During World War I, Góra Kalwaria was occupied by Germany. On 11 November 1918, the day Poland regained independence, local Polish firefighters led by Szymon Adamiec disarmed the German troops without a fight and liberated the town.

In 1919, during the Polish–Soviet War, several Polish horse artillery squadrons were formed in the town. On 13–14 August 1920, Poles successfully defended the town from the invading Russians. During the Battle of Warsaw (1920), a hospital for wounded Polish troops was organized in Góra Kalwaria. To commemorate the Polish victory, Marshal Józef Piłsudski awarded 133 Polish artillerymen with the Virtuti Militari in a ceremony held in the town in August 1921. In the interbellum, the Polish Border Guard Main School was located in the town until 1933, and then the 1st Heavy Artillery Regiment was stationed there.

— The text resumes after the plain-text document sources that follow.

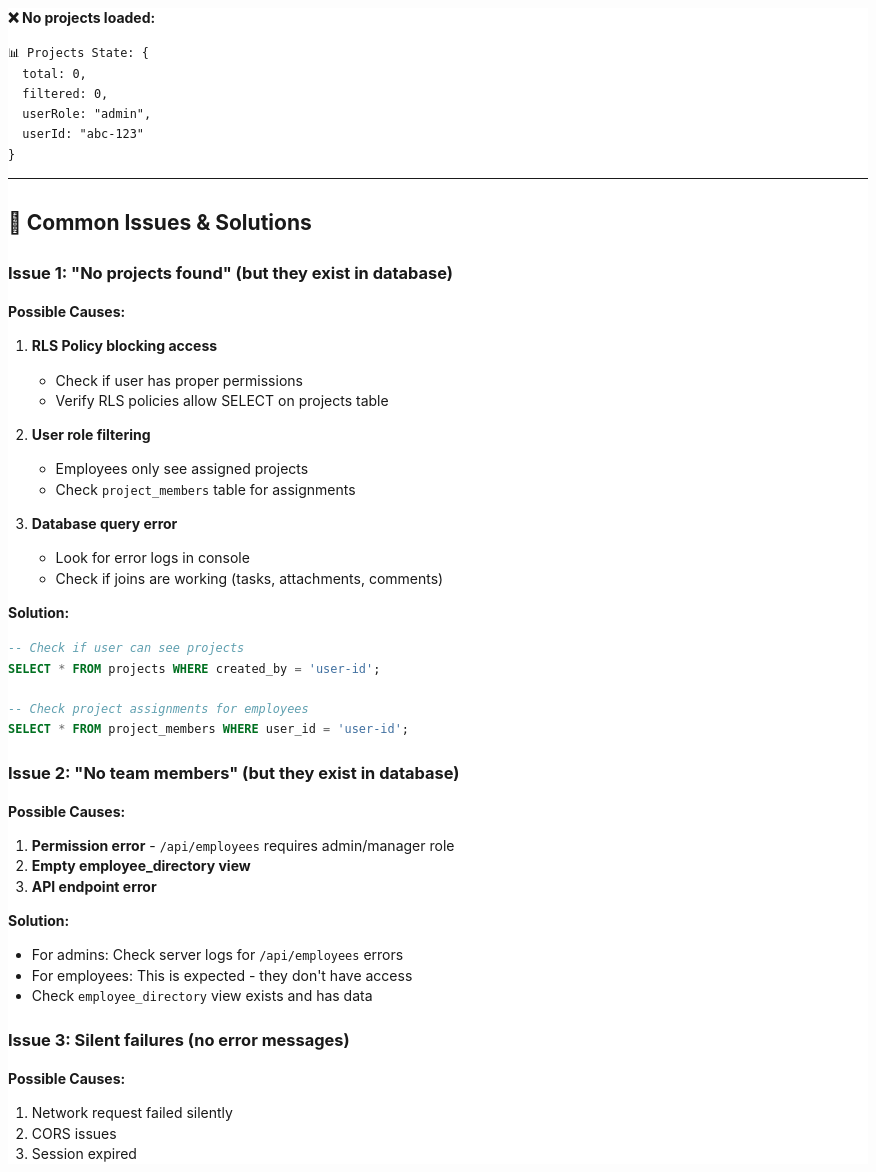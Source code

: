 **❌ No projects loaded:**
```
📊 Projects State: {
  total: 0,
  filtered: 0,
  userRole: "admin",
  userId: "abc-123"
}
```

---

## 🐛 Common Issues & Solutions

### Issue 1: "No projects found" (but they exist in database)

**Possible Causes:**
1. **RLS Policy blocking access**
   - Check if user has proper permissions
   - Verify RLS policies allow SELECT on projects table
   
2. **User role filtering**
   - Employees only see assigned projects
   - Check `project_members` table for assignments

3. **Database query error**
   - Look for error logs in console
   - Check if joins are working (tasks, attachments, comments)

**Solution:**
```sql
-- Check if user can see projects
SELECT * FROM projects WHERE created_by = 'user-id';

-- Check project assignments for employees
SELECT * FROM project_members WHERE user_id = 'user-id';
```

### Issue 2: "No team members" (but they exist in database)

**Possible Causes:**
1. **Permission error** - `/api/employees` requires admin/manager role
2. **Empty employee_directory view**
3. **API endpoint error**

**Solution:**
- For admins: Check server logs for `/api/employees` errors
- For employees: This is expected - they don't have access
- Check `employee_directory` view exists and has data

### Issue 3: Silent failures (no error messages)

**Possible Causes:**
1. Network request failed silently
2. CORS issues
3. Session expired
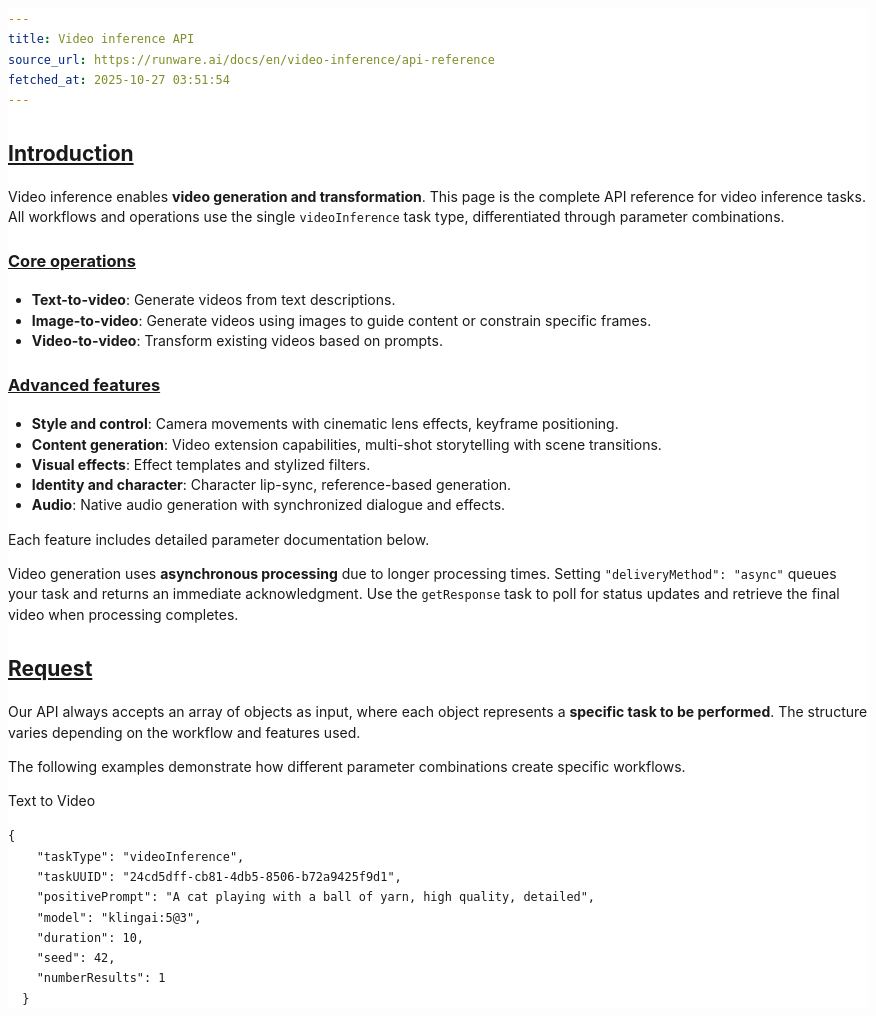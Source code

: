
 ```yaml
---
title: Video inference API
source_url: https://runware.ai/docs/en/video-inference/api-reference
fetched_at: 2025-10-27 03:51:54
---
```


## [Introduction](#introduction)

Video inference enables **video generation and transformation**. This page is the complete API reference for video inference tasks. All workflows and operations use the single `videoInference` task type, differentiated through parameter combinations.

### [Core operations](#core-operations)

- **Text-to-video**: Generate videos from text descriptions.
- **Image-to-video**: Generate videos using images to guide content or constrain specific frames.
- **Video-to-video**: Transform existing videos based on prompts.

### [Advanced features](#advanced-features)

- **Style and control**: Camera movements with cinematic lens effects, keyframe positioning.
- **Content generation**: Video extension capabilities, multi-shot storytelling with scene transitions.
- **Visual effects**: Effect templates and stylized filters.
- **Identity and character**: Character lip-sync, reference-based generation.
- **Audio**: Native audio generation with synchronized dialogue and effects.

Each feature includes detailed parameter documentation below.

Video generation uses **asynchronous processing** due to longer processing times. Setting `"deliveryMethod": "async"` queues your task and returns an immediate acknowledgment. Use the `getResponse` task to poll for status updates and retrieve the final video when processing completes.

## [Request](#request)

Our API always accepts an array of objects as input, where each object represents a **specific task to be performed**. The structure varies depending on the workflow and features used.

The following examples demonstrate how different parameter combinations create specific workflows.

Text to Video

```
{
    "taskType": "videoInference",
    "taskUUID": "24cd5dff-cb81-4db5-8506-b72a9425f9d1",
    "positivePrompt": "A cat playing with a ball of yarn, high quality, detailed",
    "model": "klingai:5@3",
    "duration": 10,
    "seed": 42,
    "numberResults": 1
  }
```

Following the joint German-Soviet invasion of Poland, which started World War II in September 1939, the town was occupied by Germany. 23 Polish policemen from the town and officers from the local garrison were murdered by the Russians in the large Katyn massacre in April–May 1940. During the Holocaust, the Jewish population of the town was first concentrated in a small ghetto. In 1942, it was transferred to the Warsaw Ghetto and from there to the Treblinka extermination camp. 3,500 jews from Góra Kalwaria died in World War 2. In 1945, the town was restored to Poland, although with a Soviet-installed communist regime, which then stayed in power until the Fall of Communism in the 1980s. After the Fall of Communism, pre-war monuments dedicated to Marshal Józef Piłsudski and the Polish heroes of the Polish–Soviet War were restored.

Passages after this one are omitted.